In March 2015, there were 35,245 additional shares issued representing an additional 3.5% interest in the equity of TerraForm Global as of the effective date of this offering with a total value of $1.3 million.
In estimating the fair value of the restricted stock, the primary valuation considerations were an enterprise value determined from an discounted cash flow of income-based approach, using a present value of after-tax probability weighted equity cash flow of those projects expected to be included in the IPO, in a projection period extending through December 2024 and a lack of marketability discount of 10.0%. The discount model used the following assumptions: a time to liquidity event of 7 months; a discount rate of 13.0%; and volatility of 40.0% over the time to a liquidity event. Estimates of the volatility of our common stock were based on available information on the volatility of the Parent and the common stock of comparable publicly traded companies.
Subject to accelerated vesting upon certain events, 25.0% of the Class A common stock will vest on the first through fourth anniversary of the date of the IPO. Upon a termination of employment for any reason, any unvested shares of Class A common stock held by the terminated Participant will be forfeited. For the three and six months ended June 30, 2015 and 2014, no stock-based compensation expense was recognized.
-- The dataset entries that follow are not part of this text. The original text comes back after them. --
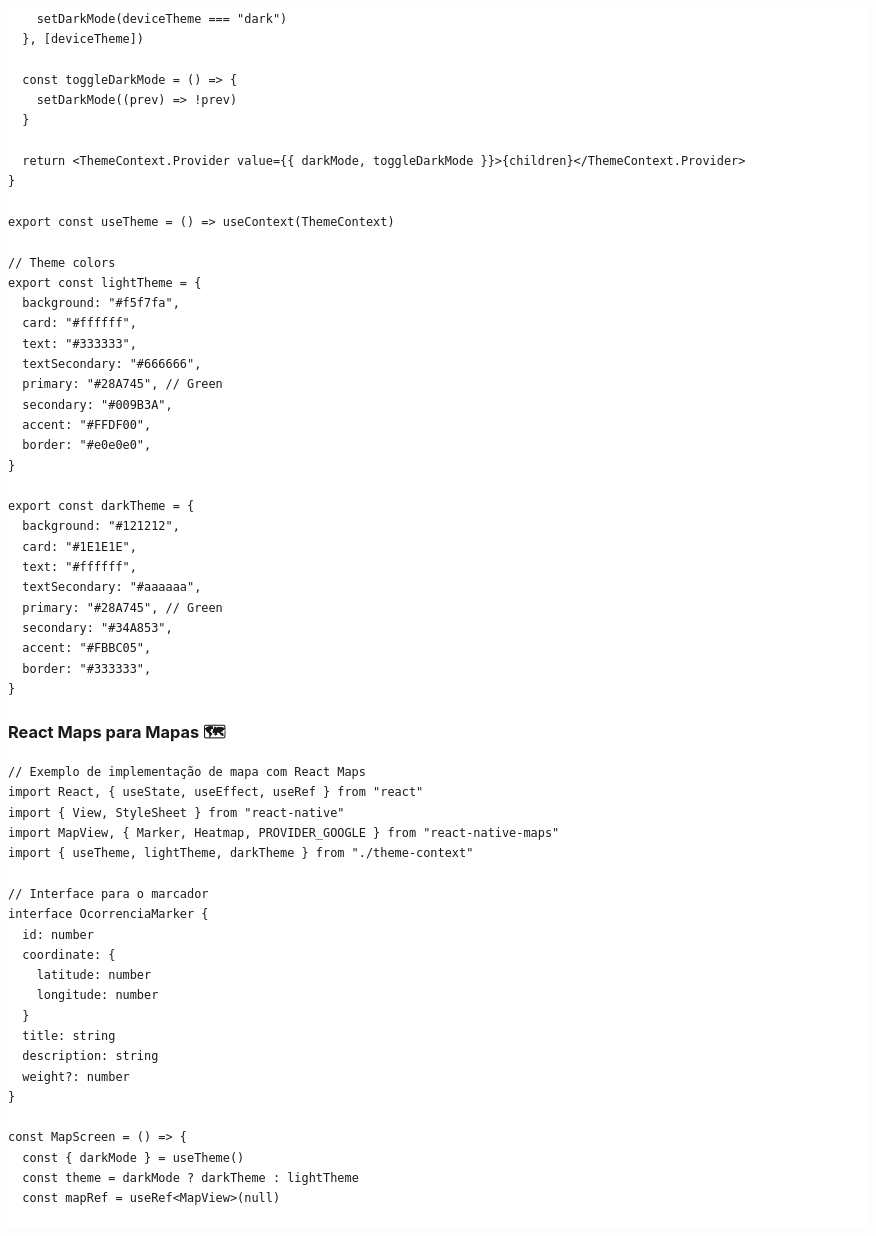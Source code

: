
 ```typescriptreact
    setDarkMode(deviceTheme === "dark")
  }, [deviceTheme])

  const toggleDarkMode = () => {
    setDarkMode((prev) => !prev)
  }

  return <ThemeContext.Provider value={{ darkMode, toggleDarkMode }}>{children}</ThemeContext.Provider>
}

export const useTheme = () => useContext(ThemeContext)

// Theme colors
export const lightTheme = {
  background: "#f5f7fa",
  card: "#ffffff",
  text: "#333333",
  textSecondary: "#666666",
  primary: "#28A745", // Green
  secondary: "#009B3A",
  accent: "#FFDF00",
  border: "#e0e0e0",
}

export const darkTheme = {
  background: "#121212",
  card: "#1E1E1E",
  text: "#ffffff",
  textSecondary: "#aaaaaa",
  primary: "#28A745", // Green
  secondary: "#34A853",
  accent: "#FBBC05",
  border: "#333333",
}
```

### React Maps para Mapas 🗺️

```typescriptreact
// Exemplo de implementação de mapa com React Maps
import React, { useState, useEffect, useRef } from "react"
import { View, StyleSheet } from "react-native"
import MapView, { Marker, Heatmap, PROVIDER_GOOGLE } from "react-native-maps"
import { useTheme, lightTheme, darkTheme } from "./theme-context"

// Interface para o marcador
interface OcorrenciaMarker {
  id: number
  coordinate: {
    latitude: number
    longitude: number
  }
  title: string
  description: string
  weight?: number
}

const MapScreen = () => {
  const { darkMode } = useTheme()
  const theme = darkMode ? darkTheme : lightTheme
  const mapRef = useRef<MapView>(null)
  
```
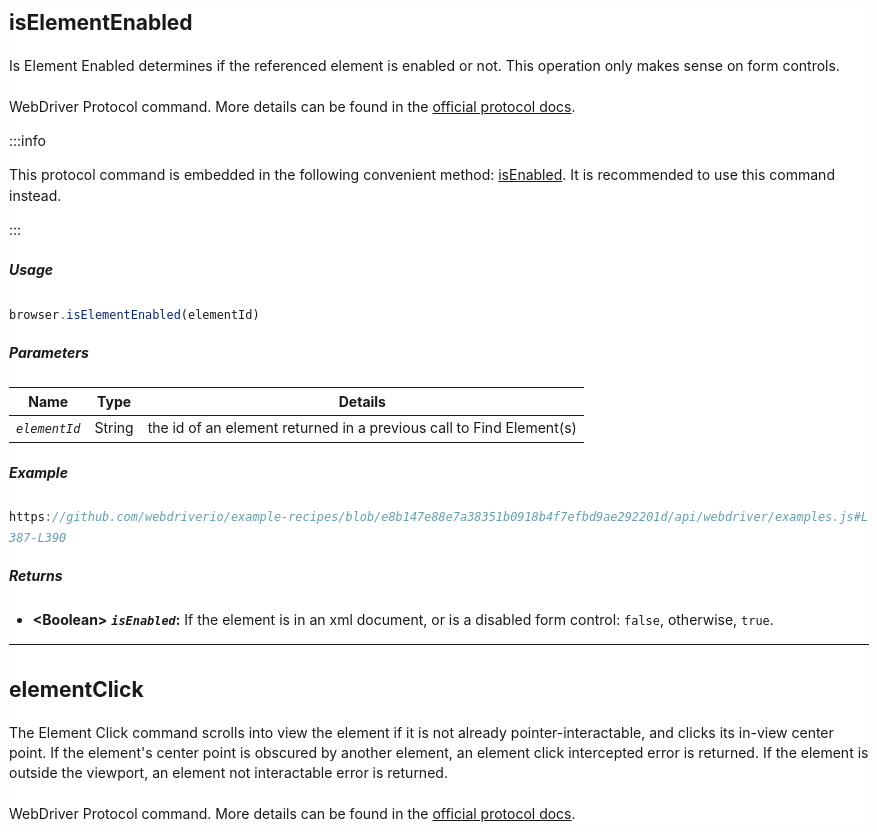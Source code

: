 ## isElementEnabled
Is Element Enabled determines if the referenced element is enabled or not. This operation only makes sense on form controls.<br /><br />WebDriver Protocol command. More details can be found in the [official protocol docs](https://w3c.github.io/webdriver/#dfn-is-element-enabled).

:::info

This protocol command is embedded in the following convenient method: [isEnabled](/docs/api/element/isEnabled). It is recommended to use this command instead.

:::


##### Usage

```js
browser.isElementEnabled(elementId)
```


##### Parameters

<table>
  <thead>
    <tr>
      <th>Name</th><th>Type</th><th>Details</th>
    </tr>
  </thead>
  <tbody>
    <tr>
      <td><code><var>elementId</var></code></td>
      <td>String</td>
      <td>the id of an element returned in a previous call to Find Element(s)</td>
    </tr>
  </tbody>
</table>

##### Example

```js reference title="examples.js" useHTTPS
https://github.com/webdriverio/example-recipes/blob/e8b147e88e7a38351b0918b4f7efbd9ae292201d/api/webdriver/examples.js#L387-L390
```

##### Returns

- **&lt;Boolean&gt;**
            **<code><var>isEnabled</var></code>:** If the element is in an xml document, or is a disabled form control: `false`, otherwise, `true`.


---

## elementClick
The Element Click command scrolls into view the element if it is not already pointer-interactable, and clicks its in-view center point. If the element's center point is obscured by another element, an element click intercepted error is returned. If the element is outside the viewport, an element not interactable error is returned.<br /><br />WebDriver Protocol command. More details can be found in the [official protocol docs](https://w3c.github.io/webdriver/#dfn-element-click).
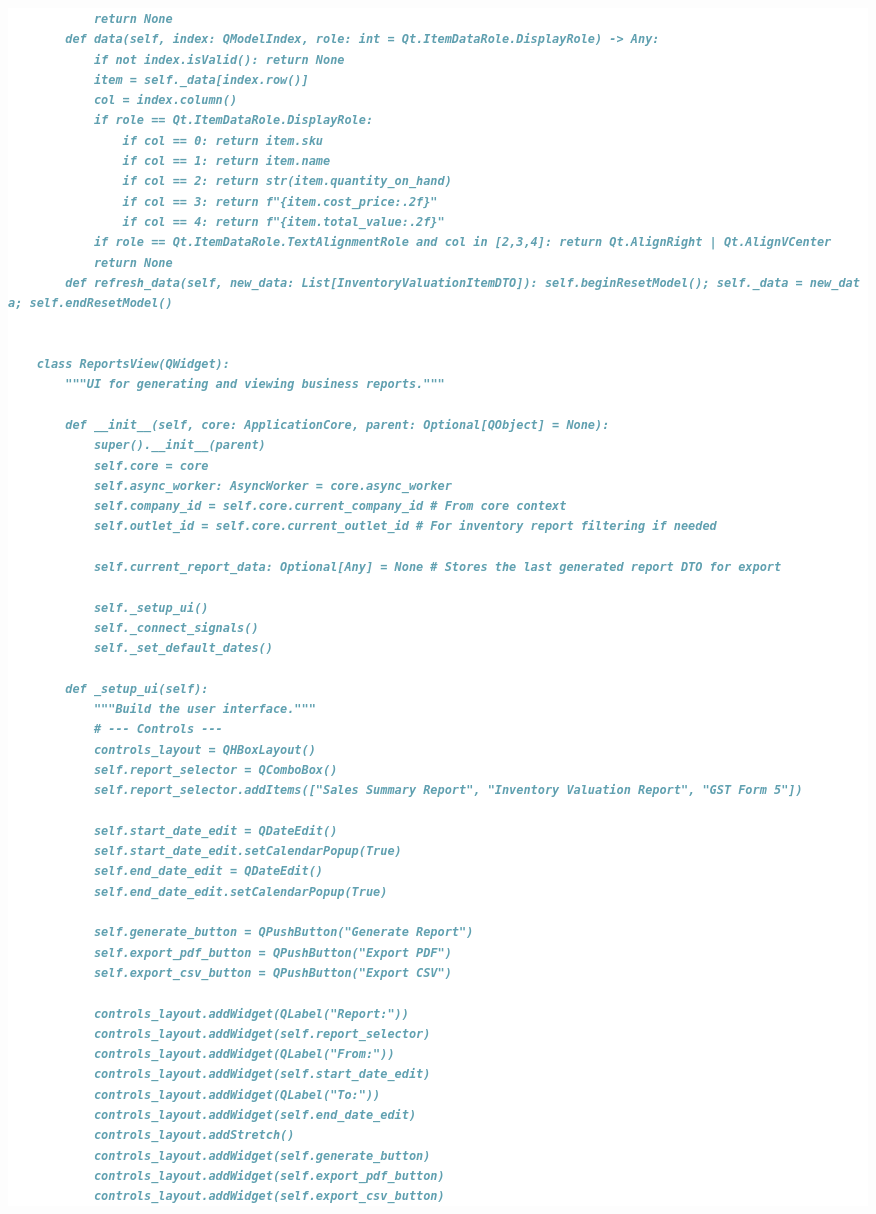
 ```markdown
            return None
        def data(self, index: QModelIndex, role: int = Qt.ItemDataRole.DisplayRole) -> Any:
            if not index.isValid(): return None
            item = self._data[index.row()]
            col = index.column()
            if role == Qt.ItemDataRole.DisplayRole:
                if col == 0: return item.sku
                if col == 1: return item.name
                if col == 2: return str(item.quantity_on_hand)
                if col == 3: return f"{item.cost_price:.2f}"
                if col == 4: return f"{item.total_value:.2f}"
            if role == Qt.ItemDataRole.TextAlignmentRole and col in [2,3,4]: return Qt.AlignRight | Qt.AlignVCenter
            return None
        def refresh_data(self, new_data: List[InventoryValuationItemDTO]): self.beginResetModel(); self._data = new_data; self.endResetModel()


    class ReportsView(QWidget):
        """UI for generating and viewing business reports."""

        def __init__(self, core: ApplicationCore, parent: Optional[QObject] = None):
            super().__init__(parent)
            self.core = core
            self.async_worker: AsyncWorker = core.async_worker
            self.company_id = self.core.current_company_id # From core context
            self.outlet_id = self.core.current_outlet_id # For inventory report filtering if needed

            self.current_report_data: Optional[Any] = None # Stores the last generated report DTO for export

            self._setup_ui()
            self._connect_signals()
            self._set_default_dates()

        def _setup_ui(self):
            """Build the user interface."""
            # --- Controls ---
            controls_layout = QHBoxLayout()
            self.report_selector = QComboBox()
            self.report_selector.addItems(["Sales Summary Report", "Inventory Valuation Report", "GST Form 5"])
            
            self.start_date_edit = QDateEdit()
            self.start_date_edit.setCalendarPopup(True)
            self.end_date_edit = QDateEdit()
            self.end_date_edit.setCalendarPopup(True)
            
            self.generate_button = QPushButton("Generate Report")
            self.export_pdf_button = QPushButton("Export PDF")
            self.export_csv_button = QPushButton("Export CSV")

            controls_layout.addWidget(QLabel("Report:"))
            controls_layout.addWidget(self.report_selector)
            controls_layout.addWidget(QLabel("From:"))
            controls_layout.addWidget(self.start_date_edit)
            controls_layout.addWidget(QLabel("To:"))
            controls_layout.addWidget(self.end_date_edit)
            controls_layout.addStretch()
            controls_layout.addWidget(self.generate_button)
            controls_layout.addWidget(self.export_pdf_button)
            controls_layout.addWidget(self.export_csv_button)

```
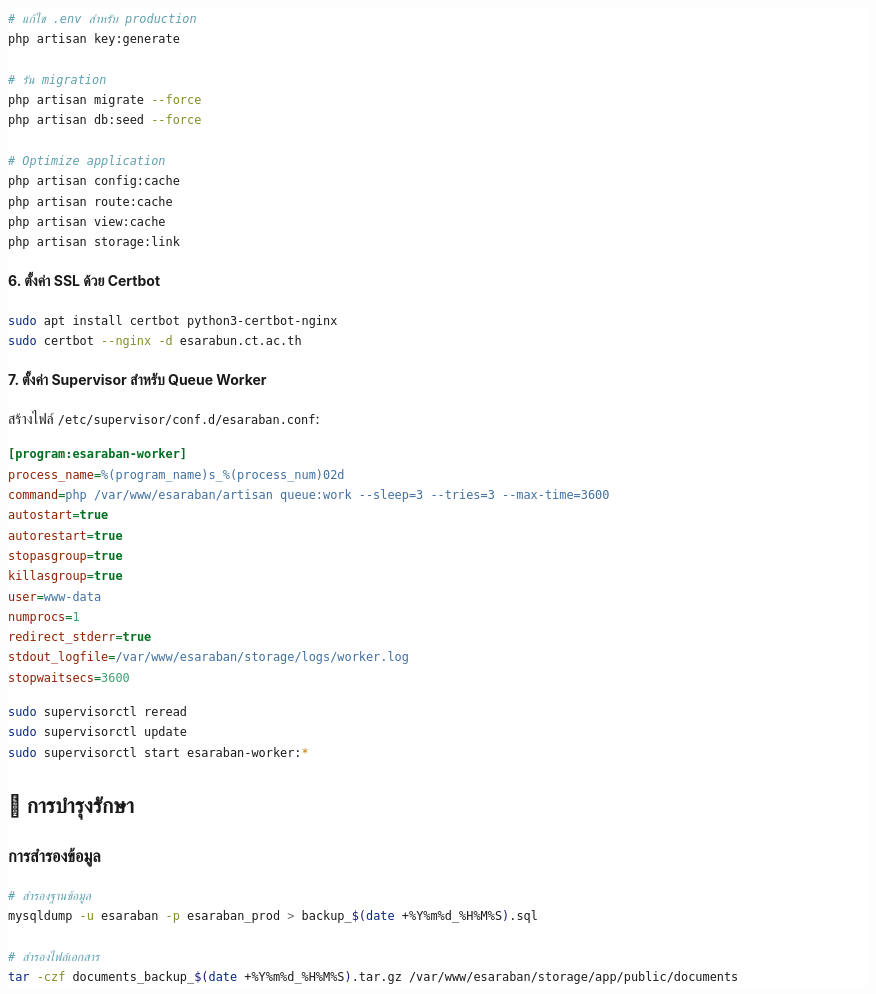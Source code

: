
 ```bash
# แก้ไข .env สำหรับ production
php artisan key:generate

# รัน migration
php artisan migrate --force
php artisan db:seed --force

# Optimize application
php artisan config:cache
php artisan route:cache
php artisan view:cache
php artisan storage:link
```

#### 6. ตั้งค่า SSL ด้วย Certbot

```bash
sudo apt install certbot python3-certbot-nginx
sudo certbot --nginx -d esarabun.ct.ac.th
```

#### 7. ตั้งค่า Supervisor สำหรับ Queue Worker

สร้างไฟล์ `/etc/supervisor/conf.d/esaraban.conf`:

```ini
[program:esaraban-worker]
process_name=%(program_name)s_%(process_num)02d
command=php /var/www/esaraban/artisan queue:work --sleep=3 --tries=3 --max-time=3600
autostart=true
autorestart=true
stopasgroup=true
killasgroup=true
user=www-data
numprocs=1
redirect_stderr=true
stdout_logfile=/var/www/esaraban/storage/logs/worker.log
stopwaitsecs=3600
```

```bash
sudo supervisorctl reread
sudo supervisorctl update
sudo supervisorctl start esaraban-worker:*
```

## 🔧 การบำรุงรักษา

### การสำรองข้อมูล

```bash
# สำรองฐานข้อมูล
mysqldump -u esaraban -p esaraban_prod > backup_$(date +%Y%m%d_%H%M%S).sql

# สำรองไฟล์เอกสาร
tar -czf documents_backup_$(date +%Y%m%d_%H%M%S).tar.gz /var/www/esaraban/storage/app/public/documents
```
During the third quarter, Global's board of directors is expected to approve a grant of restricted stock units to several persons who have provided or are expected to provide services to Global. Although the specific terms of these grants have not been finalized, these grants are expected to consist of approximately 695,200 restricted stock units, or “RSUs,” which are expected to vest in four equal annual installments commencing on the first anniversary of the IPO. The RSUs will not entitle the holders to voting rights with respect to matters presented to Global's stockholders, and holders of the RSUs will not have any right to receive dividends.